A veces creo que Vigo, más que una ciudad, es una idea. Ha sido el telón de fondo de mi vida. Un paisaje y una ciudad que ha visto cómo una persona se transforma poco a poco y en cada transformación ha percibido la ciudad de distinta manera. A veces fue el lugar traicionero donde la amistad se acababa y si esto era así, Vigo se transmutaba en una especie de basurero despreciable. Otras veces encontrabas el paisaje cambiado, como trastocado, como si alguien hubiera pintado un nuevo lienzo encima de otro. Las caras ocultas de Vigo.
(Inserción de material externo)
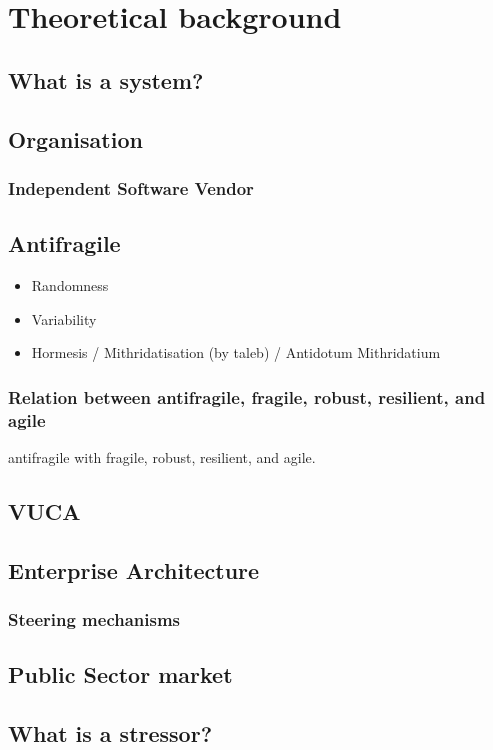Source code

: \chapter{Theoretical background}
\label{ch:theoreticalbackground}

\section{What is a system?}
\label{sec:tbsystem}

\section{Organisation}
\label{sec:tborganisation}

\subsection{Independent Software Vendor}
\label{sub:tbisv}

\section{Antifragile}
\label{sec:tbantifragile}

\begin{itemize}
	\item{Randomness}
	\item{Variability}
	\item{Hormesis / Mithridatisation (by taleb) / Antidotum Mithridatium}
\end{itemize}

\subsection{Relation between antifragile, fragile, robust, resilient, and agile}
\label{sub:tbrelatedtoantifragile}

\gls{antifragile} with \gls{fragile}, \gls{robust}, \gls{resilient}, and \gls{agile}.


\section{VUCA}
\label{sec:tbvuca}

\section{Enterprise Architecture}
\label{sec:tbea}

\subsection{Steering mechanisms}
\label{sub:tbeasteering}


\section{Public Sector market}
\label{sec:tbpsmarket}

\section{What is a stressor?}
\label{sec:stressor}

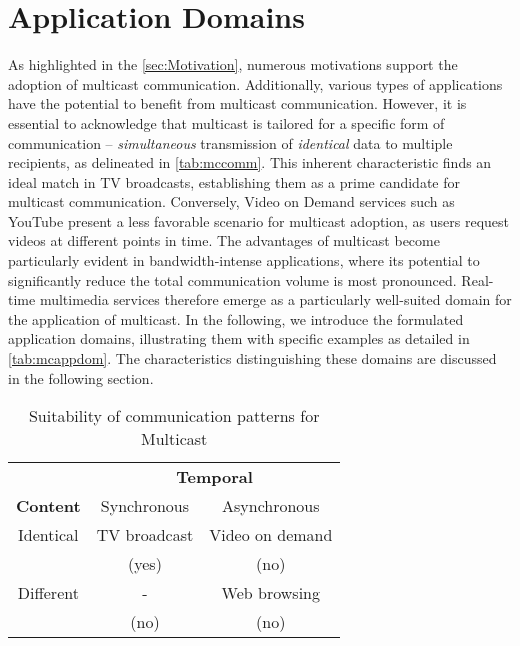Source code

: \section{Application Domains} %
\label{sec:Application Domains}
As highlighted in the \autoref{sec:Motivation}, numerous motivations support
    the adoption of multicast communication.
Additionally, various types of applications have the potential to benefit
    from multicast communication.
However, it is essential to acknowledge that multicast is tailored for a
    specific form of communication -- \textit{simultaneous} transmission of 
    \textit{identical} data to multiple recipients, as delineated in
    \autoref{tab:mccomm}.
This inherent characteristic finds an ideal match in TV broadcasts,
    establishing them as a prime candidate for multicast communication.
Conversely, Video on Demand services such as YouTube present a less favorable
    scenario for multicast adoption, as users request videos at different
    points in time.
The advantages of multicast become particularly evident in bandwidth-intense
    applications, where its potential to significantly reduce the total
    communication volume is most pronounced.
Real-time multimedia services therefore emerge as a particularly well-suited
    domain for the application of multicast.
In the following, we introduce the formulated application domains, illustrating
    them with specific examples as detailed in \autoref{tab:mcappdom}.
The characteristics distinguishing these domains are discussed in the
    following section.

\begin{table}
    \centering
    \begin{tabular}{ccc}
    \toprule
        & \multicolumn{2}{c}{\textbf{Temporal}} \\
        \cmidrule{2-3}
        \textbf{Content} & Synchronous & Asynchronous \\
    \midrule
        Identical & TV broadcast & Video on demand \\
                  & (yes)        & (no) \\
        \addlinespace
        Different & -            & Web browsing \\
                  & (no)         & (no) \\
    \bottomrule
    \end{tabular}
    \caption{Suitability of communication patterns for Multicast}
    \label{tab:mccomm}
\end{table}

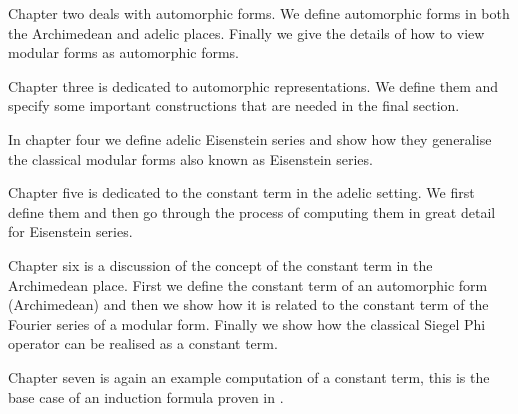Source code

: Chapter two deals with automorphic forms. We define automorphic forms in both the Archimedean and adelic places. Finally we give the details of how to view modular forms as automorphic forms. 

Chapter three is dedicated to automorphic representations. We define them and specify some important constructions that are needed in the final section.

In chapter four we define adelic Eisenstein series and show how they generalise the classical modular forms also known as Eisenstein series.

Chapter five is dedicated to the constant term in the adelic setting. We first define them and then go through the process of computing them in great detail for Eisenstein series. 

Chapter six is a discussion of the concept of the constant term in the Archimedean place. First we define the constant term of an automorphic form (Archimedean) and then we show how it is related to the constant term of the Fourier series of a modular form. Finally we show how the classical Siegel Phi operator can be realised as a constant term.

Chapter seven is again an example computation of a constant term, this is the base case of an induction formula proven in \cite{jiangPolesCertainResidual2013}.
Pero lo que más retocaba, o añadía, o modificaba el Vigo que conocí fue el amor. Con el amor las calles se modificaban, los trazados de las mismas cambiaban, los rincones ocultos y sombríos se transformaban en sitios de culto. Con el amor el tiempo también se modifica. La percepción de las horas, los minutos y los segundos están a merced de la ley de la relatividad: esperas que alguien aparezca y pasan los minutos convertidos en horas, para que a continuación se conviertan en milisegundos. Hasta que ya no vuelve a aparecer y te preguntas el porqué. Y vives con esto una vida entera.
 
En este punto te das cuenta que tienes que volver a la ETEA, que tienes que volver a tu rutina y piensas que en esas calles empedradas, llenas de musgo y húmedas has dejado algo de ti mismo que no sabes si volverás a recuperar. Entonces te das cuenta que subes y bajas esa cuesta con el objetivo de buscar una respuesta en Vigo. Recorres la ciudad buscando una explicación y las calles te devuelven el silencio, a veces roto por el lamento mudo de marineros sin rumbo.